Richlord "Richie" Ennin (born September 17, 1998) is a Canadian professional soccer player who plays as a forward for Hungarian club Budapest Honvéd, on loan from Latvian club Spartaks Jūrmala.

Club career

Toronto FC
In 2015, Ennin played with Toronto FC III in League1 Ontario, scoring 7 goals. In 2016, he appeared for Toronto FC III in both League1 Ontario, scoring five goals in 10 appearances, and the Premier Development League, scoring once in 13 appearances. Ennin made a single appearance for Toronto FC II during the 2015 USL season, having been called up while a prominent figure in the TFC Academy. He made his debut in a 2-0 defeat to Rochester Rhinos on September 24, 2015. Ennin remained with affiliate side Toronto FC II on loan from the Academy for the 2016 USL season.

Italy
In November 2017, Ennin transferred to Serie D club Isola Capo Rizzuto.

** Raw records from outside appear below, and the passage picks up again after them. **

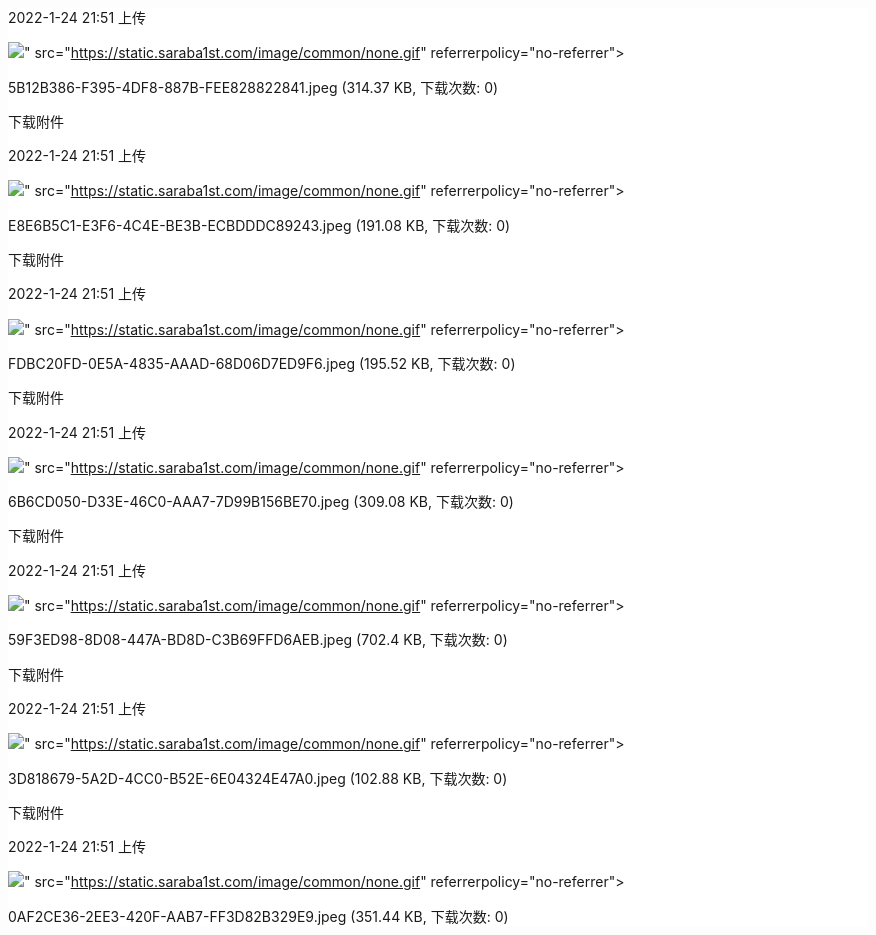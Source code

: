 2022-1-24 21:51 上传

<img src="https://img.saraba1st.com/forum/202201/24/215141ikxeydodma0o8dja.jpeg" referrerpolicy="no-referrer">" src="https://static.saraba1st.com/image/common/none.gif" referrerpolicy="no-referrer">

5B12B386-F395-4DF8-887B-FEE828822841.jpeg
(314.37 KB, 下载次数: 0)

下载附件

2022-1-24 21:51 上传

<img src="https://img.saraba1st.com/forum/202201/24/215141jcwj6pcsc5ch51jl.jpeg" referrerpolicy="no-referrer">" src="https://static.saraba1st.com/image/common/none.gif" referrerpolicy="no-referrer">

E8E6B5C1-E3F6-4C4E-BE3B-ECBDDDC89243.jpeg
(191.08 KB, 下载次数: 0)

下载附件

2022-1-24 21:51 上传

<img src="https://img.saraba1st.com/forum/202201/24/215141ktxwiit1y0y2atxn.jpeg" referrerpolicy="no-referrer">" src="https://static.saraba1st.com/image/common/none.gif" referrerpolicy="no-referrer">

FDBC20FD-0E5A-4835-AAAD-68D06D7ED9F6.jpeg
(195.52 KB, 下载次数: 0)

下载附件

2022-1-24 21:51 上传

<img src="https://img.saraba1st.com/forum/202201/24/215141qmig2i2en2f2fgem.jpeg" referrerpolicy="no-referrer">" src="https://static.saraba1st.com/image/common/none.gif" referrerpolicy="no-referrer">

6B6CD050-D33E-46C0-AAA7-7D99B156BE70.jpeg
(309.08 KB, 下载次数: 0)

下载附件

2022-1-24 21:51 上传

<img src="https://img.saraba1st.com/forum/202201/24/215141ztkt18k519d6158d.jpeg" referrerpolicy="no-referrer">" src="https://static.saraba1st.com/image/common/none.gif" referrerpolicy="no-referrer">

59F3ED98-8D08-447A-BD8D-C3B69FFD6AEB.jpeg
(702.4 KB, 下载次数: 0)

下载附件

2022-1-24 21:51 上传

<img src="https://img.saraba1st.com/forum/202201/24/215141ij24cnqsjz63s2y6.jpeg" referrerpolicy="no-referrer">" src="https://static.saraba1st.com/image/common/none.gif" referrerpolicy="no-referrer">

3D818679-5A2D-4CC0-B52E-6E04324E47A0.jpeg
(102.88 KB, 下载次数: 0)

下载附件

2022-1-24 21:51 上传

<img src="https://img.saraba1st.com/forum/202201/24/215141sitrqr5iiawfhdv9.jpeg" referrerpolicy="no-referrer">" src="https://static.saraba1st.com/image/common/none.gif" referrerpolicy="no-referrer">

0AF2CE36-2EE3-420F-AAB7-FF3D82B329E9.jpeg
(351.44 KB, 下载次数: 0)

In August 2018, Ennin would transfer to Serie D club Castrovillari.

Spartaks Jūrmala
In 2019, Ennin joined Latvian Higher League side Spartaks Jūrmala. That season, he made 22 league appearances, scoring five goals and assisting on eight more.

Loans
On 16 January 2020, Ennin would be loaned to Lithuanian A Lyga side FK Žalgiris.

In October 2020, Ennin would join FNL club FC Tom Tomsk on a subloan from Žalgiris, until the end of 2020. Ennin would be voted by supporters as the club's best player in November and December, and his loan with Tom Tomsk would be extended until June 2021.

In August 2021, Ennin would join Russian Premier League club Nizhny Novgorod on loan for the 2021–22 season. He reunited with Aleksandr Kerzhakov, who was his manager at Tom Tomsk in the previous season. On 23 June 2022, Nizhny Novgorod confirmed that Ennin left the club upon the expiry of his loan.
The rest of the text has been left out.